Going for a new job?

Maybe it’s the next step in your career ladder: maybe it’s the first.

Maybe you’ve chosen to shop around: maybe circumstances have forced you into the job market.

Whatever your circumstances, the ‘job interview’ is going to be an important stage in the process.  For some it is feared, while for others it is a chance to show off.  However you feel about job interviews, you will need to use it to your advantage and do it really well.

Interview

1. Homework is not just for school

There may have been an excuse for not knowing all about your potential employer before you arrived at the interview twenty years ago, when a trip to the library and a review of the papers came up blank; but no more.  If you have not reviewed their website, checked out key people on LinkedIn, and searched for relevant press coverage, you are just preparing yourself to be tripped up at interview.
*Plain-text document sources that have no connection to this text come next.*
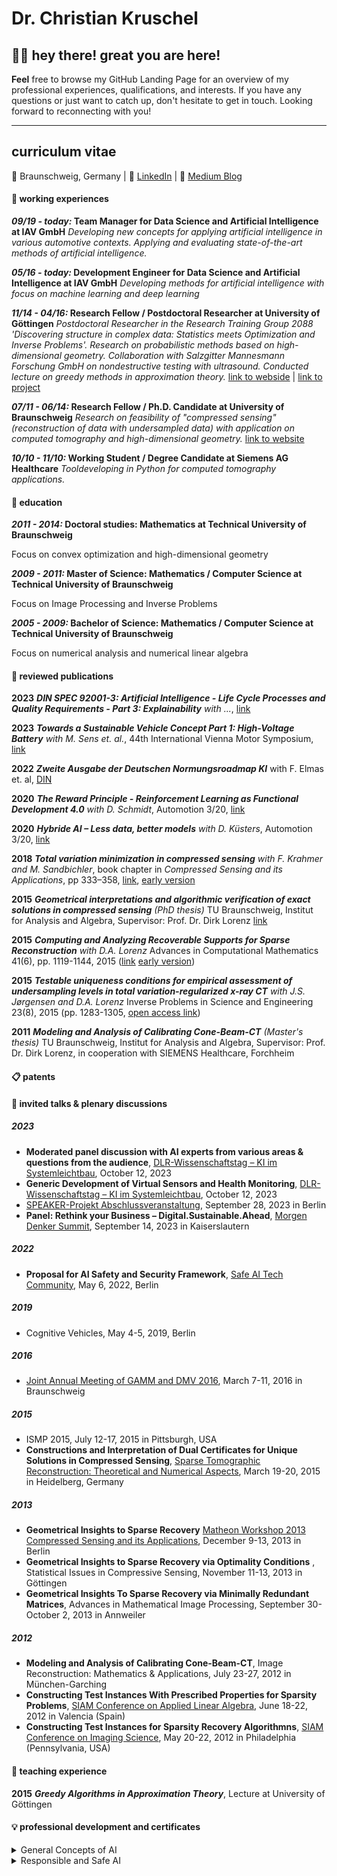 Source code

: # Dr. Christian Kruschel

## 🙋‍♂️ hey there! great you are here!

**Feel** free to browse my GitHub Landing Page for an overview of my professional experiences, qualifications, and interests. If you have any questions or just want to catch up, don't hesitate to get in touch. Looking forward to reconnecting with you!

*******
## curriculum vitae
🏡 Braunschweig, Germany | 💼 [LinkedIn](https://www.linkedin.com/in/christian-kruschel-6a8526127/) | 📝 [Medium Blog](https://medium.com/@does.this.look.injective)

#### 👔 working experiences

***09/19 - today:* Team Manager for Data Science and Artificial Intelligence at IAV GmbH**
    *Developing new concepts for applying artificial intelligence in various automotive contexts.*
    *Applying and evaluating state-of-the-art methods of artificial intelligence.*

***05/16 - today:* Development Engineer for Data Science and Artificial Intelligence at IAV GmbH**
    *Developing methods for artificial intelligence with focus on machine learning and deep learning*

***11/14 - 04/16:* Research Fellow / Postdoctoral Researcher at University of Göttingen**
    *Postdoctoral Researcher in the Research Training Group 2088 'Discovering structure in complex data: Statistics meets Optimization and Inverse Problems'.*
    *Research on probabilistic methods based on high-dimensional geometry. Collaboration with Salzgitter Mannesmann Forschung GmbH on nondestructive testing with* *ultrasound. Conducted lecture on greedy methods in approximation theory.*
    [link to webside](https://na.math.uni-goettingen.de/index.php?section=kruschel) | [link to project](https://na.math.uni-goettingen.de/BMBF/ZeMat/index.php?section=projects&subsection=ZeMat2)

***07/11 - 06/14:* Research Fellow / Ph.D. Candidate at University of Braunschweig**
    *Research on feasibility of "compressed sensing" (reconstruction of data with undersampled data) with application on computed tomography and high-dimensional* *geometry.*
    [link to website](https://www.tu-braunschweig.de/iaa/personal/ehemalige/kruschel)

***10/10 - 11/10:* Working Student / Degree Candidate at Siemens AG Healthcare**
    *Tooldeveloping in Python for computed tomography applications.*


#### 📖 education
***2011 - 2014:* Doctoral studies: Mathematics at Technical University of Braunschweig**

Focus on convex optimization and high-dimensional geometry

***2009 - 2011:* Master of Science: Mathematics / Computer Science at Technical University of Braunschweig**

Focus on Image Processing and Inverse Problems

***2005 - 2009:* Bachelor of Science: Mathematics / Computer Science at Technical University of Braunschweig**

Focus on numerical analysis and numerical linear algebra


#### 📃 reviewed publications

**2023** ***DIN SPEC 92001-3: Artificial Intelligence - Life Cycle Processes and Quality Requirements - Part 3: Explainability*** *with ...*, [link](https://www.beuth.de/de/technische-regel/din-spec-92001-3/369799101)

**2023** ***Towards a Sustainable Vehicle Concept Part 1: High-Voltage Battery*** *with M. Sens et. al.*, 44th International Vienna Motor Symposium, [link](https://wiener-motorensymposium.at/en/papers/189d672b-9b1f-4aa3-ba4f-3915871336e3?returnUrl=https%253A%252F%252Fwiener-motorensymposium.at%252Fen%252Flecture-search%253Fpage%253D7&cHash=53e9d4b037aca0cbe88a3bdb53611cc4)

**2022** ***Zweite Ausgabe der Deutschen Normungsroadmap KI*** with F. Elmas et. al, [DIN](https://www.din.de/de/forschung-und-innovation/themen/kuenstliche-intelligenz/fahrplan-festlegen)

**2020** ***The Reward Principle - Reinforcement Learning as Functional Development 4.0*** *with D. Schmidt*, Automotion 3/20, [link](https://www.iav.com/en/what-moves-us/the-reward-principle-reinforcement-learning-as-function-development-4-0/)

**2020** ***Hybride AI – Less data, better models*** *with D. Küsters*, Automotion 3/20, [link](https://www.iav.com/en/what-moves-us/hybride-ai-less-data-better-models/)

**2018** ***Total variation minimization in compressed sensing*** *with F. Krahmer and M. Sandbichler*, book chapter in *Compressed Sensing and its Applications*, pp 333–358, [link](https://link.springer.com/chapter/10.1007/978-3-319-69802-1_11), [early version](https://arxiv.org/pdf/1704.02105.pdf)

**2015** ***Geometrical interpretations and algorithmic verification of exact solutions in compressed sensing*** *(PhD thesis)*
TU Braunschweig, Institut for Analysis and Algebra, Supervisor: Prof. Dr. Dirk Lorenz [link](https://leopard.tu-braunschweig.de/servlets/MCRFileNodeServlet/dbbs_derivate_00036742/Diss_Kruschel_Christian.pdf)

**2015** ***Computing and Analyzing Recoverable Supports for Sparse Reconstruction*** *with D.A. Lorenz*
Advances in Computational Mathematics 41(6), pp. 1119-1144, 2015 ([link](https://link.springer.com/article/10.1007/s10444-015-9403-6#page-1) [early version]())

**2015** ***Testable uniqueness conditions for empirical assessment of undersampling levels in total variation-regularized x-ray CT*** *with J.S. Jørgensen and D.A. Lorenz*
Inverse Problems in Science and Engineering 23(8), 2015 (pp. 1283-1305, [open access link](https://www.tandfonline.com/doi/full/10.1080/17415977.2014.986724))

**2011** ***Modeling and Analysis of Calibrating Cone-Beam-CT*** *(Master's thesis)*
TU Braunschweig, Institut for Analysis and Algebra, Supervisor: Prof. Dr. Dirk Lorenz, in cooperation with SIEMENS Healthcare, Forchheim

#### 📋 patents

#### 💬 invited talks & plenary discussions

##### 2023
* **Moderated panel discussion with AI experts from various areas & questions from the audience**, [DLR-Wissenschaftstag – KI im Systemleichtbau](https://dlr.expert/wita2023/front/index.php), October 12, 2023
* **Generic Development of Virtual Sensors and Health Monitoring**, [DLR-Wissenschaftstag – KI im Systemleichtbau](https://dlr.expert/wita2023/front/index.php), October 12, 2023
* [SPEAKER-Projekt Abschlussveranstaltung](https://www.speaker.fraunhofer.de/), September 28, 2023 in Berlin
* **Panel: Rethink your Business – Digital.Sustainable.Ahead**, [Morgen Denker Summit](https://www.iese.fraunhofer.de/de/veranstaltungen_messen/2023/morgen_denker_summit.html), September 14, 2023 in Kaiserslautern

##### 2022
* **Proposal for AI Safety and Security Framework**, [Safe AI Tech Community](https://www.merantix-aicampus.com/event/safe-ai-tech-community-proposal-for-ai-safety-and-security-framework), May 6, 2022, Berlin

##### 2019 
* Cognitive Vehicles, May 4-5, 2019, Berlin

##### 2016
* [Joint Annual Meeting of GAMM and DMV 2016](https://jahrestagung.gamm.org/annual-meeting-2016/annual-meeting/), March 7-11, 2016 in Braunschweig

##### 2015
* ISMP 2015, July 12-17, 2015 in Pittsburgh, USA
* **Constructions and Interpretation of Dual Certificates for Unique Solutions in Compressed Sensing**, [Sparse Tomographic Reconstruction: Theoretical and Numerical Aspects](http://ipa.iwr.uni-heidelberg.de/tomows2015/), March 19-20, 2015 in Heidelberg, Germany

##### 2013
* **Geometrical Insights to Sparse Recovery** [Matheon Workshop 2013 Compressed Sensing and its Applications](https://www3.math.tu-berlin.de/numerik/csa2013/index.html), December 9-13, 2013 in Berlin
* **Geometrical Insights to Sparse Recovery via Optimality Conditions** , Statistical Issues in Compressive Sensing, November 11-13, 2013 in Göttingen
* **Geometrical Insights To Sparse Recovery via Minimally Redundant Matrices**, Advances in Mathematical Image Processing, September 30-October 2, 2013 in Annweiler
##### 2012
* **Modeling and Analysis of Calibrating Cone-Beam-CT**, Image Reconstruction: Mathematics & Applications, July 23-27, 2012 in München-Garching
* **Constructing Test Instances With Prescribed Properties for Sparsity Problems**, [SIAM Conference on Applied Linear Algebra](https://archive.siam.org/meetings/la12/index.html), June 18-22, 2012 in Valencia (Spain)
* **Constructing Test Instances for Sparsity Recovery Algorithmns**, [SIAM Conference on Imaging Science](https://archive.siam.org/meetings/is12/), May 20-22, 2012 in Philadelphia (Pennsylvania, USA)

#### 📢 teaching experience
**2015** ***Greedy Algorithms in Approximation Theory***, Lecture at University of Göttingen

#### 💡 professional development and certificates
<details>
<summary>
General Concepts of AI
</summary>

</details>


<details>
<summary>
Responsible and Safe AI
</summary>

* Nov 2023: Introduction to Responsible AI, Online Course at [Google Cloud](https://www.cloudskillsboost.google/course_templates/554)
* Nov 2022: Safety Assurance for Artificial Intelligence, Seminar with exam at [Fraunhofer IESE](https://www.iese.fraunhofer.de/en/seminare_training/data-scientist-assuring-safety.html)
</details>


<!--
**injactive/injactive** is a ✨ _special_ ✨ repository because its `README.md` (this file) appears on your GitHub profile.

Here are some ideas to get you started:

- 🔭 I’m currently working on ...
- 🌱 I’m currently learning ...
- 👯 I’m looking to collaborate on ...
- 🤔 I’m looking for help with ...
- 💬 Ask me about ...
- 📫 How to reach me: ...
- 😄 Pronouns: ...
- ⚡ Fun fact: ...

📍 (U+1F4CD) - Nadel- oder Pin-Symbol
🗺️ (U+1F5FA) - Weltkarte
🌍 (U+1F30D) - Globus
🌎 (U+1F30E) - Globus mit Amerika
🌏 (U+1F30F) - Globus mit Asien und Australien
🗽 (U+1F5FD) - Freiheitsstatue
🏰 (U+1F3F0) - Schloss
🏡 (U+1F3E1) - Haus mit Garten
🏢 (U+1F3E2) - Bürogebäude
🏛️ (U+1F3DB) - Klassisches Gebäude
🚉 (U+1F689) - Bahnhof
✈️ (U+2708) - Flugzeug
🚁 (U+1F681) - Hubschrauber
⛵ (U+26F5) - Segelboot
🚢 (U+1F6A2) - Schiff
🏖️ (U+1F3D6) - Strand mit Sonnenschirm
🏞️ (U+1F3DE) - Nationalpark

Markdown einfügen kannst:

👍 Daumen hoch: :thumbsup: oder :+1:
👎 Daumen runter: :thumbsdown: oder :-1:
❤️ Herz: :heart: oder ❤️
😃 Lächelndes Gesicht: :smile: oder 😃
😂 Lachen: :joy: oder 😂
😎 Cool: :sunglasses: oder 😎
🔥 Feuer: :fire: oder 🔥
🌟 Stern: :star: oder 🌟
✅ Abhaken: :white_check_mark: oder ✅
❌ Kreuz: :x: oder ❌
📝 Bleistift: :pencil: oder 📝
📢 Megafon: :loudspeaker: oder 📢
🚀 Rakete: :rocket: oder 🚀
📚 Bücher: :books: oder 📚
💡 Glühbirne: :bulb: oder 💡
📅 Kalender: :calendar: oder 📅
📷 Kamera: :camera: oder 📷
💬 Sprechblase: :speech_balloon: oder 💬
👤 Benutzer: :bust_in_silhouette: oder 👤
🔗 Lin

💼 (U+1F4BC) - Aktentasche
👔 (U+1F454) - Herrenhemd
👓 (U+1F453) - Brille
💻 (U+1F4BB) - Laptop
🖥️ (U+1F5A5) - Desktop-Computer
📱 (U+1F4F1) - Mobiltelefon
🖱️ (U+1F5B1) - Computermaus
⌨️ (U+2328) - Tastatur
📠 (U+1F4E0) - Faxgerät
📞 (U+1F4DE) - Telefonhörer
🗂️ (U+1F5C2) - Ordner
📂 (U+1F4C2) - Offener Ordner
📆 (U+1F4C6) - Schreibtischkalender
📇 (U+1F4C7) - Registerkarte
🗃️ (U+1F5C3) - Ablage
📋 (U+1F4CB) - Klemmbrett
📄 (U+1F4C4) - Seite mit Text
📃 (U+1F4C3) - Seite mit Text (gerollt)
📑 (U+1F4D1) - Seite mit Zeilen
📝 (U+1F4DD) - Notiz
✏️ (U+270F) - Bleistift
📚 (U+1F4DA) - Bücher
📖 (U+1F4D6) - Offenes Buch
📚 (U+1F4D9) - Geschlossenes Buch
📰 (U+1F4F0) - Zeitung
📦 (U+1F4E6) - Paket
🗳️ (U+1F5F3) - Wahlurne
🏢 (U+1F3E2) - Bürogebäude
-->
Don’t just focus your interview practice on yourself and how you will respond: learn about the people who may be interviewing you.

2. Look good – Feel good

Interview dressing is not about being fashionable or elegant, it is about showing that you know how to present yourself appropriately in the business environment of your prospective employer.  This will be different if you want to work in a retail chain, an architect, a fashion house or a law firm.
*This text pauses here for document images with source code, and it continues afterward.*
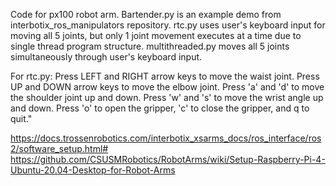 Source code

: ﻿Code for px100 robot arm. Bartender.py is an example demo from interbotix_ros_manipulators repository. rtc.py uses user's keyboard input for moving all 5 joints, but only 1 joint movement executes at a time due to single thread program structure. multithreaded.py moves all 5 joints simultaneously through user's keyboard input.

For rtc.py:
Press LEFT and RIGHT arrow keys to move the waist joint.
Press UP and DOWN arrow keys to move the elbow joint.
Press 'a' and 'd' to move the shoulder joint up and down.
Press 'w' and 's' to move the wrist angle up and down.
Press 'o' to open the gripper, 'c' to close the gripper, and q to quit."

https://docs.trossenrobotics.com/interbotix_xsarms_docs/ros_interface/ros2/software_setup.html#
https://github.com/CSUSMRobotics/RobotArms/wiki/Setup-Raspberry-Pi-4-Ubuntu-20.04-Desktop-for-Robot-Arms
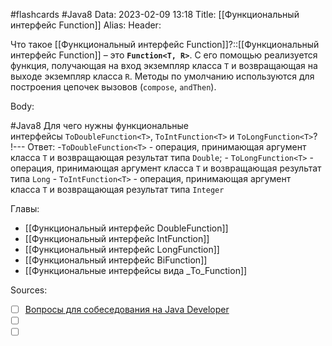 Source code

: #flashcards #Java8 
Data: 2023-02-09 13:18
Title: [[Функциональный интерфейс Function]]
Alias:
Header:

Что такое [[Функциональный интерфейс Function]]?::[[Функциональный интерфейс Function]] – это **`Function<T, R>`**. С его помощью реализуется функция, получающая на вход экземпляр класса `T` и возвращающая на выходе экземпляр класса `R`. Методы по умолчанию используются для построения цепочек вызовов (`compose`, `andThen`).
<!--SR:!2023-03-12,3,150-->


Body:



#Java8 
Для чего нужны функциональные интерфейсы `ToDoubleFunction<T>`, `ToIntFunction<T>` и `ToLongFunction<T>`?
!---
Ответ:
	-`ToDoubleFunction<T>` - операция, принимающая аргумент класса `T` и возвращающая результат типа `Double`;
	-   `ToLongFunction<T>` - операция, принимающая аргумент класса `T` и возвращающая результат типа `Long`
	-   `ToIntFunction<T>` - операция, принимающая аргумент класса `T` и возвращающая результат типа `Integer`
<!--SR:!2023-03-11,3,150-->




Главы:
- [[Функциональный интерфейс DoubleFunction]]
- [[Функциональный интерфейс IntFunction]]
- [[Функциональный интерфейс LongFunction]]
- [[Функциональный интерфейс BiFunction]]
- [[Функциональные интерфейсы вида _To_Function]]


Sources:
- [ ] [Вопросы для собеседования на Java Developer](https://github.com/enhorse/java-interview/blob/master/README.md#%D0%9E%D0%9E%D0%9F)
- [ ] []()
- [ ] []()
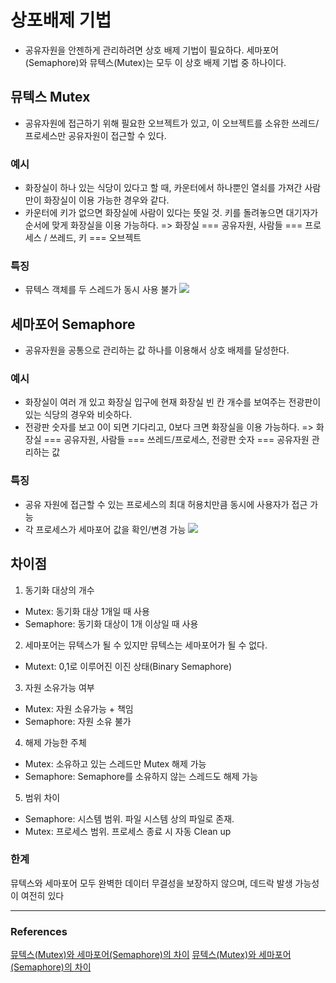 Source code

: # 상포배제 기법

- 공유자원을 안젠하게 관리하려면 상호 배제 기법이 필요하다. 세마포어(Semaphore)와 뮤텍스(Mutex)는 모두 이 상호 배제 기법 중 하나이다.

## 뮤텍스 Mutex

- 공유자원에 접근하기 위해 필요한 오브젝트가 있고, 이 오브젝트를 소유한 쓰레드/프로세스만 공유자원이 접근할 수 있다.

### 예시

- 화장실이 하나 있는 식당이 있다고 할 때, 카운터에서 하나뿐인 열쇠를 가져간 사람만이 화장실이 이용 가능한 경우와 같다.
- 카운터에 키가 없으면 화장실에 사람이 있다는 뜻일 것. 키를 돌려놓으면 대기자가 순서에 맞게 화장실을 이용 가능하다.
  => 화장실 === 공유자원, 사람들 === 프로세스 / 쓰레드, 키 === 오브젝트

### 특징

- 뮤텍스 객체를 두 스레드가 동시 사용 불가
  ![](https://velog.velcdn.com/images/urjimyu/post/cbdd3a20-e054-49bc-a921-0c119e838ac5/image.png)

## 세마포어 Semaphore

- 공유자원을 공통으로 관리하는 값 하나를 이용해서 상호 배제를 달성한다.

### 예시

- 화장실이 여러 개 있고 화장실 입구에 현재 화장실 빈 칸 개수를 보여주는 전광판이 있는 식당의 경우와 비슷하다.
- 전광판 숫자를 보고 0이 되면 기다리고, 0보다 크면 화장실을 이용 가능하다.
  => 화장실 === 공유자원, 사람들 === 쓰레드/프로세스, 전광판 숫자 === 공유자원 관리하는 값

### 특징

- 공유 자원에 접근할 수 있는 프로세스의 최대 허용치만큼 동시에 사용자가 접근 가능
- 각 프로세스가 세마포어 값을 확인/변경 가능
  ![](https://velog.velcdn.com/images/urjimyu/post/727f183b-14c8-4620-b604-0262dcc01383/image.png)

## 차이점

1. 동기화 대상의 개수

- Mutex: 동기화 대상 1개일 때 사용
- Semaphore: 동기화 대상이 1개 이상일 때 사용

2. 세마포어는 뮤텍스가 될 수 있지만 뮤텍스는 세마포어가 될 수 없다.

- Mutext: 0,1로 이루어진 이진 상태(Binary Semaphore)

3. 자원 소유가능 여부

- Mutex: 자원 소유가능 + 책임
- Semaphore: 자원 소유 불가

4. 해제 가능한 주체

- Mutex: 소유하고 있는 스레드만 Mutex 해제 가능
- Semaphore: Semaphore를 소유하지 않는 스레드도 해제 가능

5. 범위 차이

- Semaphore: 시스템 범위. 파일 시스템 상의 파일로 존재.
- Mutex: 프로세스 범위. 프로세스 종료 시 자동 Clean up

### 한계

뮤텍스와 세마포어 모두 완벽한 데이터 무결성을 보장하지 않으며, 데드락 발생 가능성이 여전히 있다

---

### References

[뮤텍스(Mutex)와 세마포어(Semaphore)의 차이](https://medium.com/@kwoncharles/%EB%AE%A4%ED%85%8D%EC%8A%A4-mutex-%EC%99%80-%EC%84%B8%EB%A7%88%ED%8F%AC%EC%96%B4-semaphore-%EC%9D%98-%EC%B0%A8%EC%9D%B4-de6078d3c453)
[뮤텍스(Mutex)와 세마포어(Semaphore)의 차이](https://velog.io/@heetaeheo/%EB%AE%A4%ED%85%8D%EC%8A%A4Mutex%EC%99%80-%EC%84%B8%EB%A7%88%ED%8F%AC%EC%96%B4Semaphore%EC%9D%98-%EC%B0%A8%EC%9D%B4)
My top tip is to hang out opposite the entrance to where you want to work, or their local branch, or one of their top competitors.  Watch the people going in and out, to get a sense of the prevailing dress code.  If in doubt, when you call to confirm your interview, ask about dress code.

3. First Impression

Nothing conveys your qualities as quickly as your very first encounter with your interviewer/s.  A good posture, eye contact, a pleasant smile and a good handshake will say: ‘I am confident and looking forward to our meeting.’ On the other hand, slouching, evasive eyes, a frown or grimace and a limp handshake will say ‘I am fearful and I don’t want to be here.’

It’s all obvious stuff, but you’d be surprised how many people fail at this step.

4. Short and Sharp

Keep your answers short and sharp – around three minutes will create a good balance between terse and wordy, and will demonstrate you are in control of your thoughts.  Practise answers to obvious questions like:

  • ‘why do you want this job?’
  • ‘why should we hire you?’
  • ‘what are your strengths?’
  • ‘… and your weaknesses?’

A god way to control your answers and show structured thinking is to apply the ‘rule of three’ that make a good speech effectively:

  • ‘There are three reasons I what this job…’
  • ‘I think there are three things that distinguish me from the other able candidates you will be speaking to…’
  • ‘My three greatest strengths are…’
  • ‘The three aspects of my professional skills I’d like to develop most are…’
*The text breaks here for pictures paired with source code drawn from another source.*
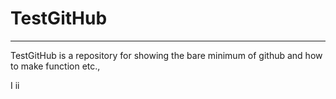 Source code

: # TestGitHub
************

TestGitHub is a repository for showing the bare minimum of github and how to make function etc.,

I
ii
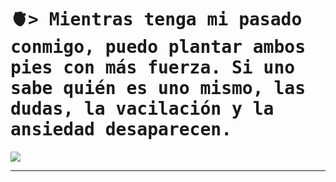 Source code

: <h1>
    <tt>🫀> Mientras tenga mi pasado conmigo, puedo plantar ambos pies con más fuerza.
Si uno sabe quién es uno mismo, las dudas, la vacilación y la ansiedad desaparecen.</tt>
</h1>

![](https://github-readme-stats.vercel.app/api/top-langs/?username=angeldqr&theme=dark&hide_border=false&include_all_commits=true&count_private=false&layout=compact)

---

<!-- Proudly created with GPRM ( https://gprm.itsvg.in ) -->
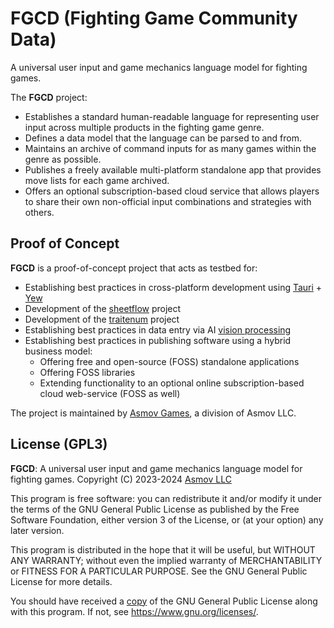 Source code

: # FGCD (Fighting Game Community Data)
A universal user input and game mechanics language model for fighting games.

The **FGCD** project:
- Establishes a standard human-readable language for representing user input across multiple products in the fighting game genre.
- Defines a data model that the language can be parsed to and from.
- Maintains an archive of command inputs for as many games within the genre as possible.
- Publishes a freely available multi-platform standalone app that provides move lists for each game archived.
- Offers an optional subscription-based cloud service that allows players to share their own non-official input combinations and strategies with others.

## Proof of Concept
**FGCD** is a proof-of-concept project that acts as testbed for:
- Establishing best practices in cross-platform development using [Tauri](https://github.com/tauri-apps/tauri) + [Yew](https://github.com/yewstack/yew)
- Development of the [sheetflow](https://github.com/asmov/sheetflow) project
- Development of the [traitenum](https://github.com/asmov/traitenum) project
- Establishing best practices in data entry via AI [vision processing](https://platform.openai.com/docs/guides/vision)
- Establishing best practices in publishing software using a hybrid business model:
  + Offering free and open-source (FOSS) standalone applications
  + Offering FOSS libraries
  + Extending functionality to an optional online subscription-based cloud web-service (FOSS as well)

The project is maintained by [Asmov Games](https://asmov.games), a division of Asmov LLC.

## License (GPL3)
**FGCD**: A universal user input and game mechanics language model for fighting games.
Copyright (C) 2023-2024 [Asmov LLC](https://asmov.software)

This program is free software: you can redistribute it and/or modify it under the terms of the GNU General Public License as published by the Free Software Foundation, either version 3 of the License, or (at your option) any later version.

This program is distributed in the hope that it will be useful, but WITHOUT ANY WARRANTY; without even the implied warranty of MERCHANTABILITY or FITNESS FOR A PARTICULAR PURPOSE.  See the GNU General Public License for more details.

You should have received a [copy](./LICENSE) of the GNU General Public License along with this program.  If not, see https://www.gnu.org/licenses/.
Then summarise each in around a minute.

5. Telling Tales

Human beings love hearing stories: it is the most powerful rhetorical form.  And if you are wondering how or why they are relevant in a job interview, the answer is simple.  When I conducted interviews, the most important thing for me was to hear evidence for the loose assertions most candidates offer.  I wanted to hear what had really happened and also get an insight into how candidates think and deal with challenges.  Package your experiences into compelling 60-90 second stories.

6. Structured Response

You are bound to get some questions you haven’t prepared for. – despite the presence of books that seem to offer a comprehensive list.  You need to think on your feet and structure your answer to show the rigour of your thinking and the flexibility of your mind.  Try the AREA approach:

  • Give a clear Answer to the question
  • Explain your Reasons for that answer
  • Cite Evidence or Examples to support your answer
  • Reiterate the Answer before you .

7. Show you are a 3G Candidate

Research by Harvard Business School guest lecturer and founder of Peak Learning, Dr Paul Stoltz, employers are really looking for a 3G mindset.  Your job is to figure out what that means for your particular prospective employer and to find ways to demonstrate it in yourself.  A 3G mindset, according to Stoltz, combines:

  1. Global: Able to think about the ‘big picture’ and look above the detail when you need to.  To understand the connectedness between parts of the job role, the organisation and the business/social environment.
  2. Good: The desire to do good, be good and serve.  This is about integrity and sensitivity to others – colleagues, partners and customers.
  3. Grit: The resilience, tenacity, and determination to persevere and see the job through, in the face of adversity.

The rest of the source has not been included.